ROS expression in FFA cell model

DCFH-DA Reactive Oxygen Kit is used to label ROS produced in mouse vascular endothelial cells. The results are shown in Fig. 3A. From Fig. 3B, it can be seen that the ROS expression in vascular endothelial cells of the control group is (1.0 ± 0.16), the ROS expression in the endothelial cells of the FFA group is (2.5 ± 0.46), the ROS expression in the FFA cell model with HC067047A inhibitor is (1.5 ± 0.38), and the ROS expression in the FFA cell model with Apo inhibitor is (1.2 ± 0.23). Thus, compared with the control group, the expression of ROS in the FFA cell model of the experimental group is 2.5 times higher than that of the control group. Moreover, the addition of HC067047A inhibitor and Apo inhibitor can effectively control the production of ROS in FFA cell model. Compared with the control group, the FFA model group has significant difference, with statistical significance (P < 0.01). The difference between FFA-Apo group and FFA-HC group and FAA cell model group is statistically significant (P < 0.05).

Fig. 3

Detection of ROS production in normal endothelial cells and FFA cell models with DCFH-DA.

Discussion

In this experiment, first of all, RT-PCR and Western blotting analysis are used to demonstrate the presence of TRPV4 and Nox2 in mouse endothelial cells. Then, immunofluorescence resonance energy transfer experiment is used to directly prove the physical coupling between TRPV4 and Nox2. Finally, the successfully induced FFA cell model is utilized. Compared with the control group, the expression of ROS in the FFA cell model of the experimental group is 2.5 times higher than that of the control group. Moreover, the addition of HC067047A inhibitor and Apo inhibitor can effectively control the production of ROS in FFA cell model. The increase of physical coupling between TRPV4 and Nox2 in primary endothelial cells of FFA cell model leads to the increase of ROS expression, which means the imbalance of ROS homeostasis and the change of permeability of vascular endothelial cells. This further explains the causes of endothelial cell dysfunction.

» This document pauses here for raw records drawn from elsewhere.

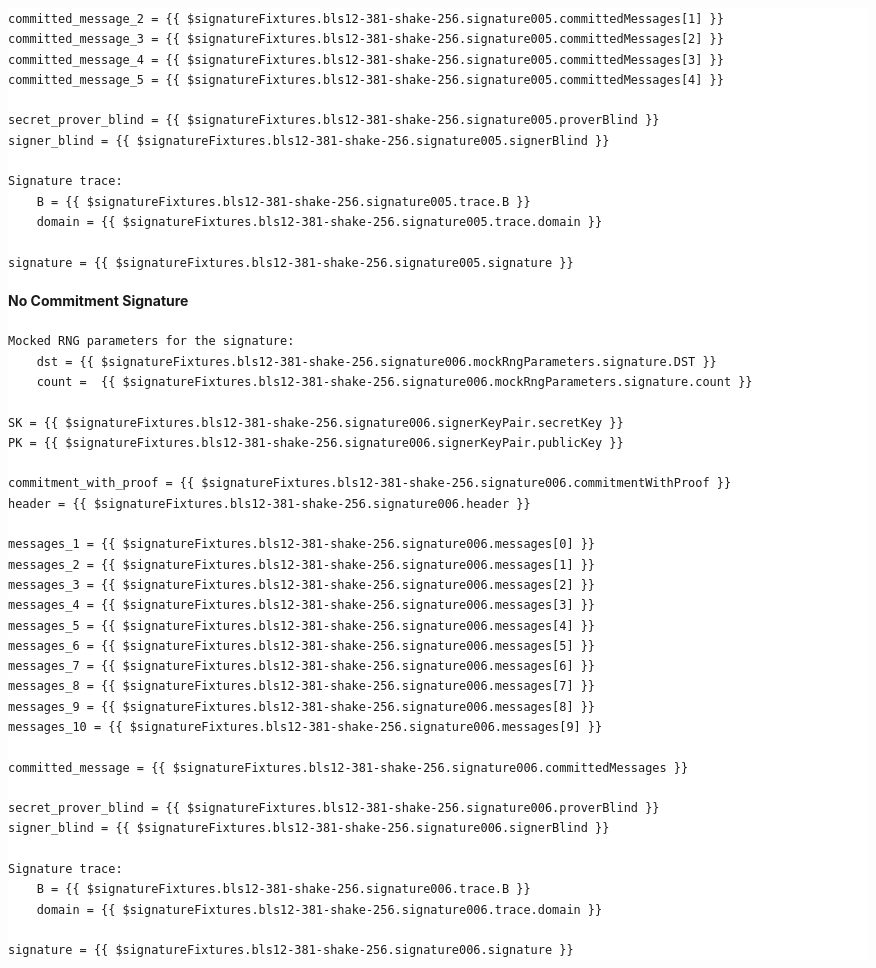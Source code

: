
 ```
committed_message_2 = {{ $signatureFixtures.bls12-381-shake-256.signature005.committedMessages[1] }}
committed_message_3 = {{ $signatureFixtures.bls12-381-shake-256.signature005.committedMessages[2] }}
committed_message_4 = {{ $signatureFixtures.bls12-381-shake-256.signature005.committedMessages[3] }}
committed_message_5 = {{ $signatureFixtures.bls12-381-shake-256.signature005.committedMessages[4] }}

secret_prover_blind = {{ $signatureFixtures.bls12-381-shake-256.signature005.proverBlind }}
signer_blind = {{ $signatureFixtures.bls12-381-shake-256.signature005.signerBlind }}

Signature trace:
    B = {{ $signatureFixtures.bls12-381-shake-256.signature005.trace.B }}
    domain = {{ $signatureFixtures.bls12-381-shake-256.signature005.trace.domain }}

signature = {{ $signatureFixtures.bls12-381-shake-256.signature005.signature }}
```

#### No Commitment Signature

```
Mocked RNG parameters for the signature:
    dst = {{ $signatureFixtures.bls12-381-shake-256.signature006.mockRngParameters.signature.DST }}
    count =  {{ $signatureFixtures.bls12-381-shake-256.signature006.mockRngParameters.signature.count }}

SK = {{ $signatureFixtures.bls12-381-shake-256.signature006.signerKeyPair.secretKey }}
PK = {{ $signatureFixtures.bls12-381-shake-256.signature006.signerKeyPair.publicKey }}

commitment_with_proof = {{ $signatureFixtures.bls12-381-shake-256.signature006.commitmentWithProof }}
header = {{ $signatureFixtures.bls12-381-shake-256.signature006.header }}

messages_1 = {{ $signatureFixtures.bls12-381-shake-256.signature006.messages[0] }}
messages_2 = {{ $signatureFixtures.bls12-381-shake-256.signature006.messages[1] }}
messages_3 = {{ $signatureFixtures.bls12-381-shake-256.signature006.messages[2] }}
messages_4 = {{ $signatureFixtures.bls12-381-shake-256.signature006.messages[3] }}
messages_5 = {{ $signatureFixtures.bls12-381-shake-256.signature006.messages[4] }}
messages_6 = {{ $signatureFixtures.bls12-381-shake-256.signature006.messages[5] }}
messages_7 = {{ $signatureFixtures.bls12-381-shake-256.signature006.messages[6] }}
messages_8 = {{ $signatureFixtures.bls12-381-shake-256.signature006.messages[7] }}
messages_9 = {{ $signatureFixtures.bls12-381-shake-256.signature006.messages[8] }}
messages_10 = {{ $signatureFixtures.bls12-381-shake-256.signature006.messages[9] }}

committed_message = {{ $signatureFixtures.bls12-381-shake-256.signature006.committedMessages }}

secret_prover_blind = {{ $signatureFixtures.bls12-381-shake-256.signature006.proverBlind }}
signer_blind = {{ $signatureFixtures.bls12-381-shake-256.signature006.signerBlind }}

Signature trace:
    B = {{ $signatureFixtures.bls12-381-shake-256.signature006.trace.B }}
    domain = {{ $signatureFixtures.bls12-381-shake-256.signature006.trace.domain }}

signature = {{ $signatureFixtures.bls12-381-shake-256.signature006.signature }}
```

Although some experimental results have been obtained, there are still many shortcomings. Firstly, only the roles of TRPV4 and Nox2 proteins in the regulation of vascular homeostasis are studied in this study. However, when endothelial vascular dysfunction or imbalance occurs, there is not only these two proteins change. In addition, due to time constraints, the specific mechanisms of TRPV4 and Nox2 and the changes of related signaling pathways have not been studied. Moreover, the original plan is to knock out the Nox2 gene in rats, but in the end, no related experiments are carried out.